In some ways this lack of interest is a good thing. Obsession with trade balances has historically been a source of bad economic policies. It's probably for the best that state governments don't know whether their trade with other states is in surplus or deficit; their ignorance keeps them out of mischief. And not paying attention is almost as good as not knowing.
Still, perhaps we shouldn't be quite so indifferent.
At the moment the U.S. trade deficit is good, not bad, for our economy. It doesn't cost us jobs because we already have more than enough domestic demand. We aren't having any trouble paying for imports: the inflow of money from investors eager to buy into our miracle economy has easily matched the outflow to pay not only for all those Lexuses and BMW's, but for the suddenly more expensive oil they burn too. And this inflow of capital helps keep stocks high and interest rates low.
Besides, by any other measure the United States is performing superlatively compared with every other major economy. We have the highest growth, the lowest unemployment, the biggest budget surplus. To focus on the trade deficit, you might argue, would be like short-selling a rapidly growing company because it doesn't pay dividends.
But just as even the newest of new economy companies must eventually justify its existence by returning money to investors, even the most successful economy must sooner or later export enough to pay for its imports. Our current position, where we pay for many of our imports by attracting inflows of capital -- in effect by selling the rest of the world claims on our future exports -- cannot go on forever. And as the late economist Herbert Stein declared, "If something cannot go on forever, it will stop."
The most likely scenario is that the trade deficit will eventually be reined in by a decline in the foreign-exchange value of the dollar. The great dollar slide of 1985-87, precipitated by a trade deficit that was actually smaller compared with G.D.P. than the deficit today, reduced the value of a dollar by 40 percent in terms of German marks and Japanese yen. And there is no obvious reason why the same thing can't happen again.
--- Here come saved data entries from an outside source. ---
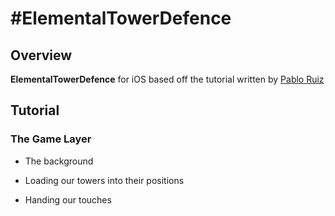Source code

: #ElementalTowerDefence
=====================
## Overview

**ElementalTowerDefence** for iOS based off the tutorial written by [Pablo Ruiz](http://www.raywenderlich.com/37701/how-to-make-a-tower-defense-game-tutorial)

## Tutorial

### The Game Layer

* The background

* Loading our towers into their positions

* Handing our touches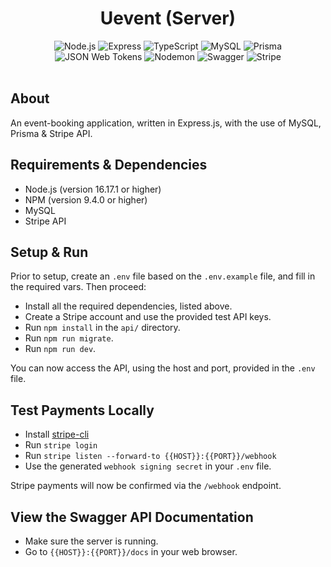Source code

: <head>
    <div align="center">
        <h1 align="center">Uevent (Server)</h1>
    </div>
</head>

<div align="center">
  <img alt="Node.js" src="https://img.shields.io/badge/-Node.js-339933.svg?style=for-the-badge&logo=node.js&logoColor=white" />
  <img alt="Express" src="https://img.shields.io/badge/-Express-000000.svg?style=for-the-badge&logo=express&logoColor=white" />
  <img alt="TypeScript" src="https://img.shields.io/badge/-TypeScript-3178C6.svg?style=for-the-badge&logo=TypeScript&logoColor=white" />
  <img alt="MySQL" src="https://img.shields.io/badge/-MySQL-4479A1.svg?style=for-the-badge&logo=mysql&logoColor=white" />
  <img alt="Prisma" src="https://img.shields.io/badge/-Prisma-2D3748.svg?style=for-the-badge&logo=prisma&logoColor=white" />
  <img alt="JSON Web Tokens" src="https://img.shields.io/badge/-JWT-000000.svg?style=for-the-badge&logo=JSONWebTokens&logoColor=white" />
  <img alt="Nodemon" src="https://img.shields.io/badge/-Nodemon-76D04B.svg?style=for-the-badge&logo=nodemon&logoColor=white" />
  <img alt="Swagger" src="https://img.shields.io/badge/-Swagger-85EA2D.svg?style=for-the-badge&logo=Swagger&logoColor=black" />
  <img alt="Stripe" src="https://img.shields.io/badge/-Stripe-008CDD.svg?style=for-the-badge&logo=Stripe&logoColor=white" />
</div>

</br>

## About

An event-booking application, written in Express.js, with the use of MySQL, Prisma & Stripe API.

## Requirements & Dependencies

- Node.js (version 16.17.1 or higher)
- NPM (version 9.4.0 or higher)
- MySQL
- Stripe API

## Setup & Run

Prior to setup, create an `.env` file based on the `.env.example` file, and fill in the required vars.
Then proceed:

- Install all the required dependencies, listed above.
- Create a Stripe account and use the provided test API keys.
- Run `npm install` in the `api/` directory.
- Run `npm run migrate`.
- Run `npm run dev`.

You can now access the API, using the host and port, provided in the `.env` file.

## Test Payments Locally

- Install [stripe-cli](https://stripe.com/docs/stripe-cli)
- Run `stripe login`
- Run `stripe listen --forward-to {{HOST}}:{{PORT}}/webhook`
- Use the generated `webhook signing secret` in your `.env` file.

Stripe payments will now be confirmed via the `/webhook` endpoint.

## View the Swagger API Documentation

- Make sure the server is running.
- Go to `{{HOST}}:{{PORT}}/docs` in your web browser.
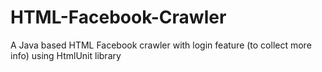 # HTML-Facebook-Crawler
A Java based HTML Facebook crawler with login feature (to collect more info) using HtmlUnit library
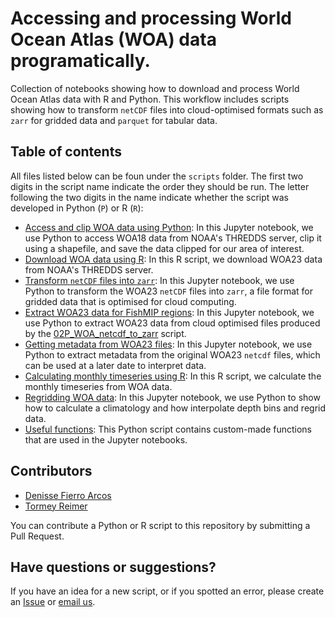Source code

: # Accessing and processing World Ocean Atlas (WOA) data programatically.
Collection of notebooks showing how to download and process World Ocean Atlas data with R and Python. This workflow includes scripts showing how to transform `netCDF` files into cloud-optimised formats such as `zarr` for gridded data and `parquet` for tabular data.

## Table of contents
All files listed below can be foun under the `scripts` folder. The first two digits in the script name indicate the order they should be run. The letter following the two digits in the name indicate whether the script was developed in Python (`P`) or R (`R`):  
- [Access and clip WOA data using Python](scripts/01P_access_clip_WOA.ipynb): In this Jupyter notebook, we use Python to access WOA18 data from NOAA's THREDDS server, clip it using a shapefile, and save the data clipped for our area of interest.  
- [Download WOA data using R](scripts/01R_download_WOA_data.R): In this R script, we download WOA23 data from NOAA's THREDDS server.
- [Transform `netCDF` files into `zarr`](scripts/02P_WOA_netcdf_to_zarr.ipynb): In this Jupyter notebook, we use Python to transform the WOA23 `netCDF` files into `zarr`, a file format for gridded data that is optimised for cloud computing.
- [Extract WOA23 data for FishMIP regions](scripts/03P_WOA_zarr_data_extraction.ipynb): In this Jupyter notebook, we use Python to extract WOA23 data from cloud optimised files produced by the [02P_WOA_netcdf_to_zarr](scripts/02P_WOA_netcdf_to_zarr.ipynb) script.
- [Getting metadata from WOA23 files](scripts/04P_compiling_WOA_metadata.ipynb): In this Jupyter notebook, we use Python to extract metadata from the original WOA23 `netcdf` files, which can be used at a later date to interpret data.  
- [Calculating monthly timeseries using R](scripts/05R_calculating_monthly_ts.R): In this R script, we calculate the monthly timeseries from WOA data.
- [Regridding WOA data](scripts/P_regridding_woa_data.ipynb): In this Jupyter notebook, we use Python to show how to calculate a climatology and how interpolate depth bins and regrid data.  
- [Useful functions](scripts/useful_functions.py): This Python script contains custom-made functions that are used in the Jupyter notebooks.

## Contributors
- [Denisse Fierro Arcos](https://github.com/lidefi87)  
- [Tormey Reimer](https://github.com/stormeyseas)  

You can contribute a Python or R script to this repository by submitting a Pull Request.  

## Have questions or suggestions?
If you have an idea for a new script, or if you spotted an error, please create an [Issue](https://github.com/Fish-MIP/processing_WOA_data/issues) or [email us](mailto:fishmip.coordinators@gmail.com).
But if that is the way it will play out, at least some of the money we are now pulling in is being brought in under false pretenses. Right now foreign investors are willing to hold 10-year U.S. government bonds, even though they pay only a slightly higher interest rate than their European counterparts. Those investors seem to believe, in other words, that today's strong dollar will persist for another 10 years. But the size of our trade deficit makes that unlikely. So foreign investors, and therefore the value of the dollar, are arguably doing a Wile E. Coyote -- one of these days they will look down, realize that they have already walked over the edge of the cliff, and plunge. And when they do it will come as a rude shock not only to them, but also to American financial markets that have become accustomed to big inflows of foreign money.
The trouble, you see, is that in economics, as in life, what you don't pay attention to can hurt you.